Do you have an interest in the wise management of our land, water and other natural resources? Your future could include working for an organization dedicated to solving environmental problems.
Find your future through our undergraduate majors, concentrations, and minors all focused on preparing you for a successful future.
Majors & Concentrations
Food and Agricultural Business Major
Students majoring in food and agricultural business are prepared for a wide variety of career opportunities. The focus of their studies is on the functioning of the agri-food sector in the global economic system and the economic principles for decision making by business managers, consumers, policymakers, and others within that sector. Students complete a curriculum designed to provide them with a broad-based education and the specialized skills necessary for a successful career in the agri-food industry or with a related organization or public agency. The curriculum builds upon the university-wide general education requirements by adding a set of directed electives from within the Herbert College of Agriculture, a set of core courses from within the Haslam College of Business, and a set of required courses within the Department of Agricultural and Resource Economics. Students customize their program by selecting among upper-division electives within the department. General elective hours in the curriculum allow flexibility for students to pursue a minor within some area of technical agriculture or another field such as communications. Students have ample opportunity to develop strong microcomputer skills and gain practical real-world experiences through case study analyses, the NAMA marketing team, internships, and extracurricular activities. Students must complete an experiential learning requirement involving either an internship, an undergraduate research project, or a study abroad experience.
Learn more about the Food and Agricultural Business Major curriculum requirements.

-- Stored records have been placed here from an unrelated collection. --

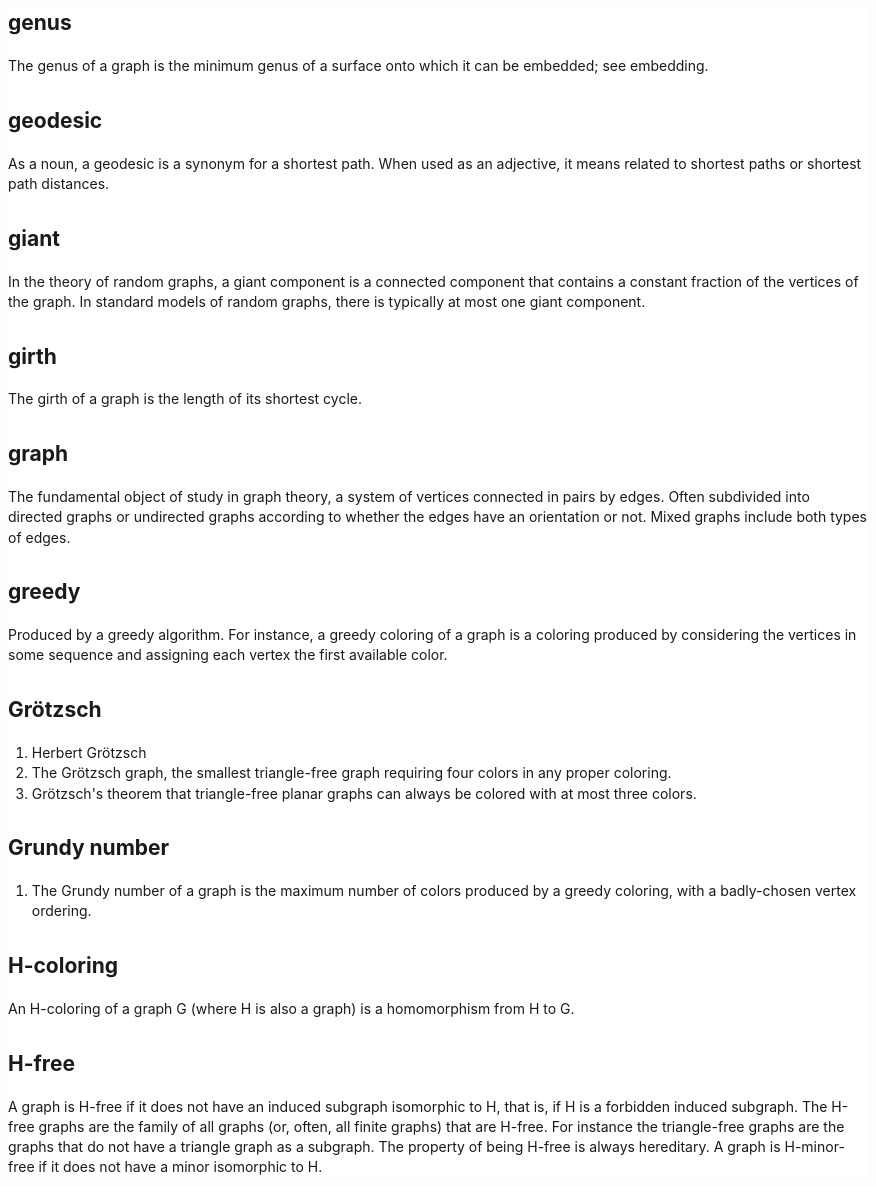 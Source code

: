 ## genus
The genus of a graph is the minimum genus of a surface onto which it can be embedded; see embedding.

## geodesic
As a noun, a geodesic is a synonym for a shortest path. When used as an adjective, it means related to shortest paths or shortest path distances.

## giant
In the theory of random graphs, a giant component is a connected component that contains a constant fraction of the vertices of the graph. In standard models of random graphs, there is typically at most one giant component.

## girth
The girth of a graph is the length of its shortest cycle.

## graph
The fundamental object of study in graph theory, a system of vertices connected in pairs by edges. Often subdivided into directed graphs or undirected graphs according to whether the edges have an orientation or not. Mixed graphs include both types of edges.

## greedy
Produced by a greedy algorithm. For instance, a greedy coloring of a graph is a coloring produced by considering the vertices in some sequence and assigning each vertex the first available color.

## Grötzsch
1. Herbert Grötzsch
2. The Grötzsch graph, the smallest triangle-free graph requiring four colors in any proper coloring.
3. Grötzsch's theorem that triangle-free planar graphs can always be colored with at most three colors.

## Grundy number
1. The Grundy number of a graph is the maximum number of colors produced by a greedy coloring, with a badly-chosen vertex ordering.

## H-coloring
An H-coloring of a graph G (where H is also a graph) is a homomorphism from H to G.

## H-free
A graph is H-free if it does not have an induced subgraph isomorphic to H, that is, if H is a forbidden induced subgraph. The H-free graphs are the family of all graphs (or, often, all finite graphs) that are H-free. For instance the triangle-free graphs are the graphs that do not have a triangle graph as a subgraph. The property of being H-free is always hereditary. A graph is H-minor-free if it does not have a minor isomorphic to H.
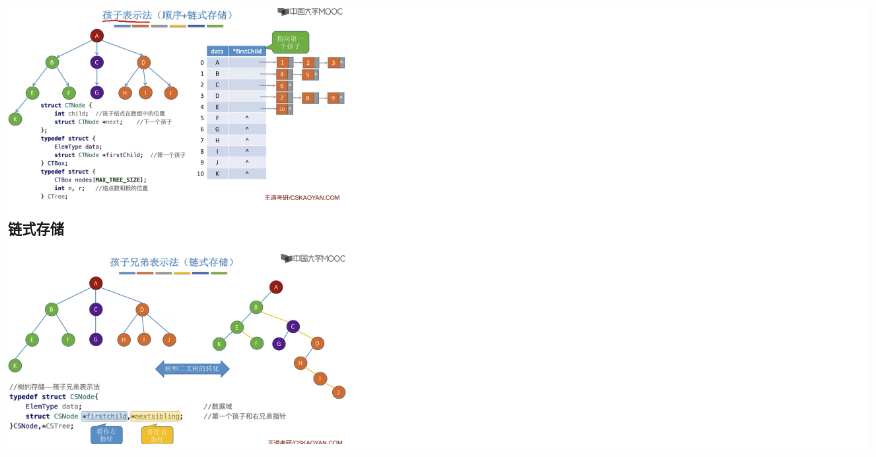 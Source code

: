 <img src="数据结构-第二版.assets/截屏2022-10-12 09.58.04.png" alt="截屏2022-10-12 09.58.04" style="zoom:33%;" />

**链式存储**

<img src="数据结构-第二版.assets/截屏2022-10-12 10.01.04.png" alt="截屏2022-10-12 10.01.04" style="zoom:33%;" />

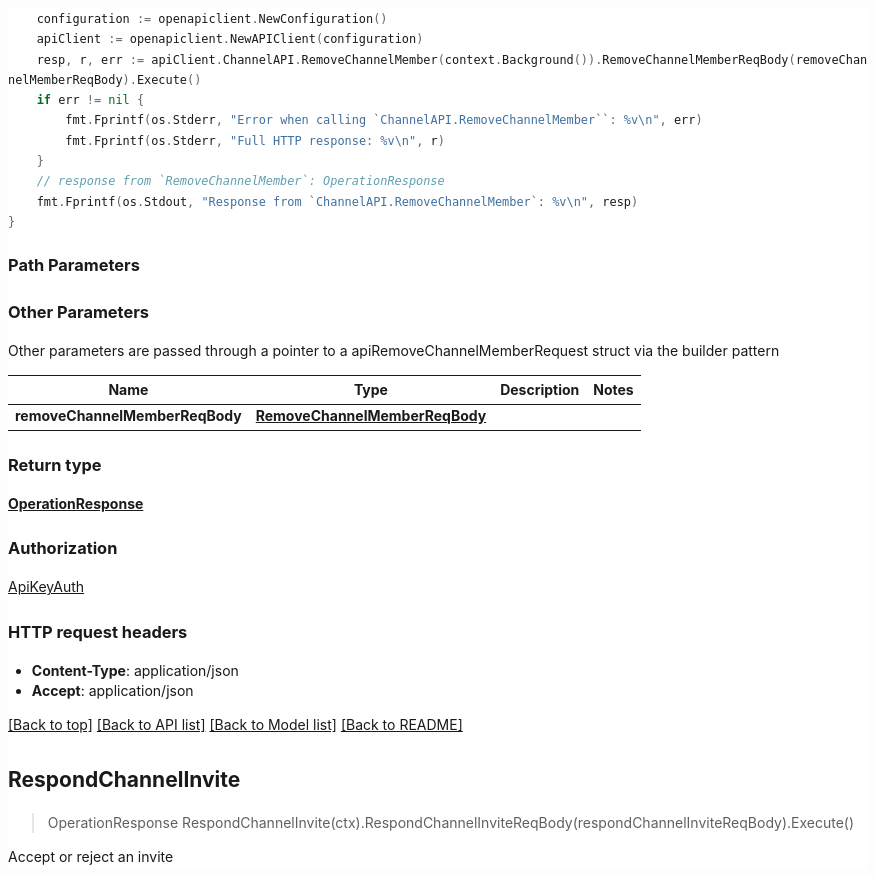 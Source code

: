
 ```go
	configuration := openapiclient.NewConfiguration()
	apiClient := openapiclient.NewAPIClient(configuration)
	resp, r, err := apiClient.ChannelAPI.RemoveChannelMember(context.Background()).RemoveChannelMemberReqBody(removeChannelMemberReqBody).Execute()
	if err != nil {
		fmt.Fprintf(os.Stderr, "Error when calling `ChannelAPI.RemoveChannelMember``: %v\n", err)
		fmt.Fprintf(os.Stderr, "Full HTTP response: %v\n", r)
	}
	// response from `RemoveChannelMember`: OperationResponse
	fmt.Fprintf(os.Stdout, "Response from `ChannelAPI.RemoveChannelMember`: %v\n", resp)
}
```

### Path Parameters



### Other Parameters

Other parameters are passed through a pointer to a apiRemoveChannelMemberRequest struct via the builder pattern


Name | Type | Description  | Notes
------------- | ------------- | ------------- | -------------
 **removeChannelMemberReqBody** | [**RemoveChannelMemberReqBody**](RemoveChannelMemberReqBody.md) |  | 

### Return type

[**OperationResponse**](OperationResponse.md)

### Authorization

[ApiKeyAuth](../README.md#ApiKeyAuth)

### HTTP request headers

- **Content-Type**: application/json
- **Accept**: application/json

[[Back to top]](#) [[Back to API list]](../README.md#documentation-for-api-endpoints)
[[Back to Model list]](../README.md#documentation-for-models)
[[Back to README]](../README.md)


## RespondChannelInvite

> OperationResponse RespondChannelInvite(ctx).RespondChannelInviteReqBody(respondChannelInviteReqBody).Execute()

Accept or reject an invite


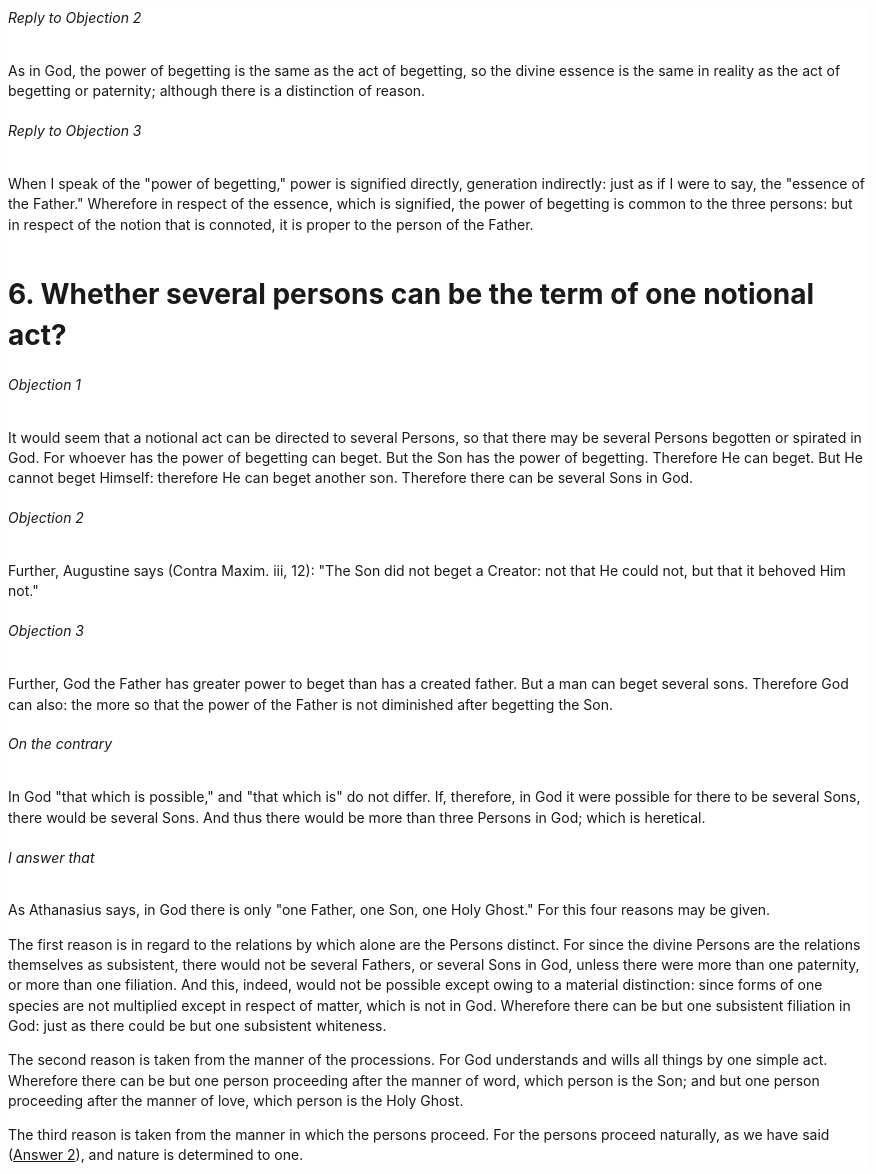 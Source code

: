 ###### Reply to Objection 2
As in God, the power of begetting is the same as the act of begetting, so the divine essence is the same in reality as the act of begetting or paternity; although there is a distinction of reason.  

###### Reply to Objection 3
When I speak of the "power of begetting," power is signified directly, generation indirectly: just as if I were to say, the "essence of the Father." Wherefore in respect of the essence, which is signified, the power of begetting is common to the three persons: but in respect of the notion that is connoted, it is proper to the person of the Father.  




# 6. Whether several persons can be the term of one notional act? 

###### Objection 1
It would seem that a notional act can be directed to several Persons, so that there may be several Persons begotten or spirated in God. For whoever has the power of begetting can beget. But the Son has the power of begetting. Therefore He can beget. But He cannot beget Himself: therefore He can beget another son. Therefore there can be several Sons in God.  

###### Objection 2
Further, Augustine says (Contra Maxim. iii, 12): "The Son did not beget a Creator: not that He could not, but that it behoved Him not."  

###### Objection 3
Further, God the Father has greater power to beget than has a created father. But a man can beget several sons. Therefore God can also: the more so that the power of the Father is not diminished after begetting the Son.  

###### On the contrary
In God "that which is possible," and "that which is" do not differ. If, therefore, in God it were possible for there to be several Sons, there would be several Sons. And thus there would be more than three Persons in God; which is heretical.  

###### I answer that
As Athanasius says, in God there is only "one Father, one Son, one Holy Ghost." For this four reasons may be given.  

The first reason is in regard to the relations by which alone are the Persons distinct. For since the divine Persons are the relations themselves as subsistent, there would not be several Fathers, or several Sons in God, unless there were more than one paternity, or more than one filiation. And this, indeed, would not be possible except owing to a material distinction: since forms of one species are not multiplied except in respect of matter, which is not in God. Wherefore there can be but one subsistent filiation in God: just as there could be but one subsistent whiteness.  

The second reason is taken from the manner of the processions. For God understands and wills all things by one simple act. Wherefore there can be but one person proceeding after the manner of word, which person is the Son; and but one person proceeding after the manner of love, which person is the Holy Ghost.  

The third reason is taken from the manner in which the persons proceed. For the persons proceed naturally, as we have said ([Answer 2](#2.%20Whether%20the%20notional%20acts%20are%20voluntary?%20)), and nature is determined to one.  
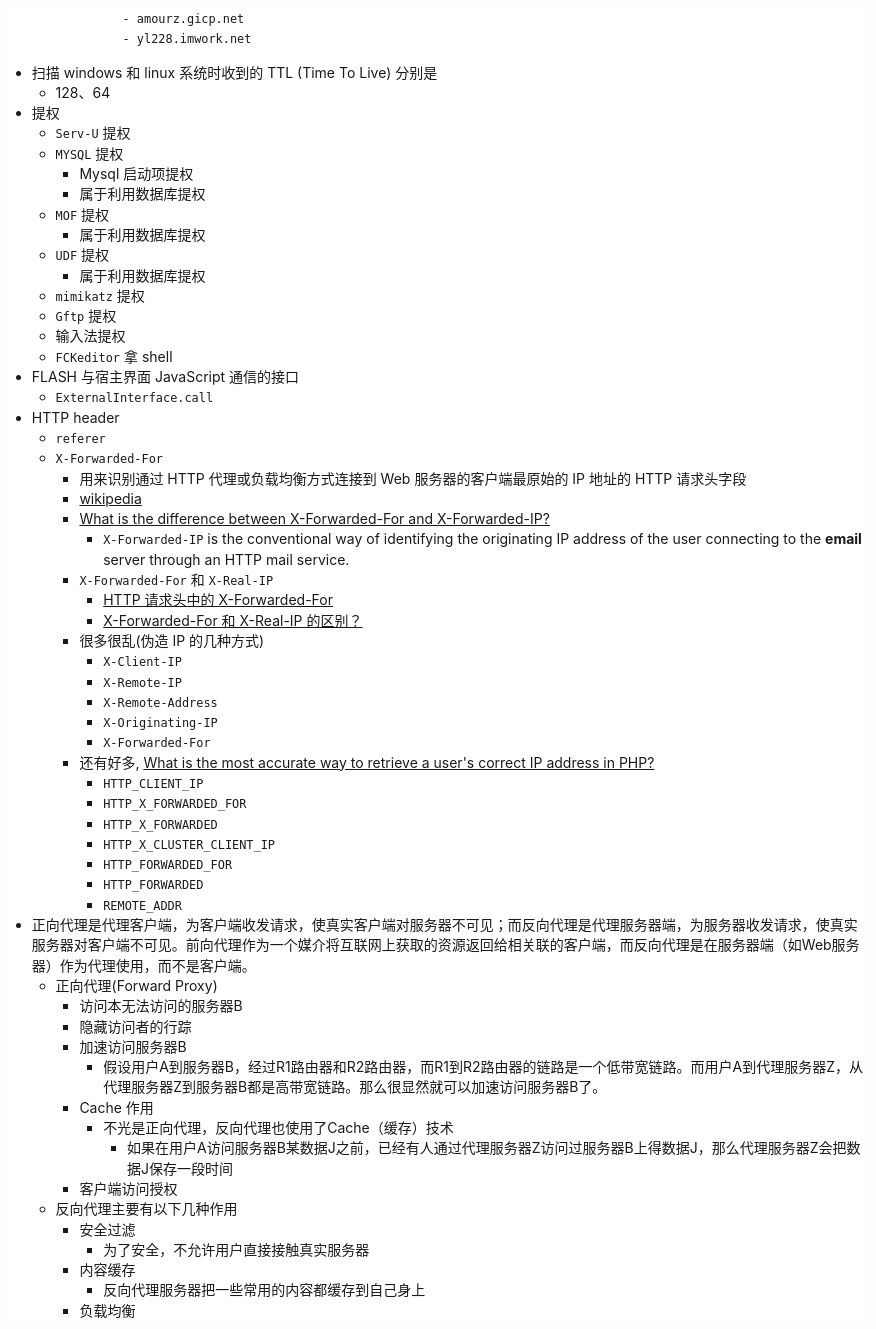                     - amourz.gicp.net
                    - yl228.imwork.net
+ 扫描 windows 和 linux 系统时收到的 TTL (Time To Live) 分别是
    * 128、64
+ 提权
    * `Serv-U` 提权
    * `MYSQL` 提权
        - Mysql 启动项提权
        - 属于利用数据库提权
    * `MOF` 提权
        - 属于利用数据库提权
    * `UDF` 提权
        - 属于利用数据库提权
    * `mimikatz` 提权
    * `Gftp` 提权
    * 输入法提权
    * `FCKeditor` 拿 shell
+ FLASH 与宿主界面 JavaScript 通信的接口
    * `ExternalInterface.call` 
+ HTTP header
    * `referer`
    * `X-Forwarded-For` 
        - 用来识别通过 HTTP 代理或负载均衡方式连接到 Web 服务器的客户端最原始的 IP 地址的 HTTP 请求头字段
        - [wikipedia](https://zh.wikipedia.org/wiki/X-Forwarded-For)
        - [What is the difference between X-Forwarded-For and X-Forwarded-IP?](https://stackoverflow.com/questions/19366090/what-is-the-difference-between-x-forwarded-for-and-x-forwarded-ip)
            + `X-Forwarded-IP` is the conventional way of identifying the originating IP address of the user connecting to the __email__ server through an HTTP mail service.
        - `X-Forwarded-For` 和 `X-Real-IP`
            + [HTTP 请求头中的 X-Forwarded-For](https://imququ.com/post/x-forwarded-for-header-in-http.html)
            + [X-Forwarded-For 和 X-Real-IP 的区别？](https://segmentfault.com/q/1010000002409659)
        - 很多很乱(伪造 IP 的几种方式)
            + `X-Client-IP`
            + `X-Remote-IP`
            + `X-Remote-Address`
            + `X-Originating-IP`
            + `X-Forwarded-For`
        - 还有好多, [What is the most accurate way to retrieve a user's correct IP address in PHP?](https://stackoverflow.com/questions/1634782/what-is-the-most-accurate-way-to-retrieve-a-users-correct-ip-address-in-php)
            + `HTTP_CLIENT_IP`
            + `HTTP_X_FORWARDED_FOR`
            + `HTTP_X_FORWARDED`
            + `HTTP_X_CLUSTER_CLIENT_IP`
            + `HTTP_FORWARDED_FOR`
            + `HTTP_FORWARDED`
            + `REMOTE_ADDR`
+ 正向代理是代理客户端，为客户端收发请求，使真实客户端对服务器不可见；而反向代理是代理服务器端，为服务器收发请求，使真实服务器对客户端不可见。前向代理作为一个媒介将互联网上获取的资源返回给相关联的客户端，而反向代理是在服务器端（如Web服务器）作为代理使用，而不是客户端。
    * 正向代理(Forward Proxy)
        - 访问本无法访问的服务器B
        - 隐藏访问者的行踪
        - 加速访问服务器B
            + 假设用户A到服务器B，经过R1路由器和R2路由器，而R1到R2路由器的链路是一个低带宽链路。而用户A到代理服务器Z，从代理服务器Z到服务器B都是高带宽链路。那么很显然就可以加速访问服务器B了。
        - Cache 作用
            + 不光是正向代理，反向代理也使用了Cache（缓存）技术
                * 如果在用户A访问服务器B某数据J之前，已经有人通过代理服务器Z访问过服务器B上得数据J，那么代理服务器Z会把数据J保存一段时间
        - 客户端访问授权
    * 反向代理主要有以下几种作用
        - 安全过滤
            + 为了安全，不允许用户直接接触真实服务器
        - 内容缓存
            + 反向代理服务器把一些常用的内容都缓存到自己身上
        - 负载均衡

Agricultural Production and Technology Management Concentration
Compared to the base major, this concentration requires courses within the department in futures/options markets and agricultural commodity policy, along with a capstone course in agricultural production and technology management. Outside the department, courses in animal science and plant science are required, along with an additional six hours of coursework in areas related to production agriculture. This concentration would be appropriate for students who expect to be involved in management of a farm or agricultural production facility and for students who are pointing toward a career in the farm input supply sector.
Learn more about the curriculum requirements for the Agricultural Production and Technology Management Concentration.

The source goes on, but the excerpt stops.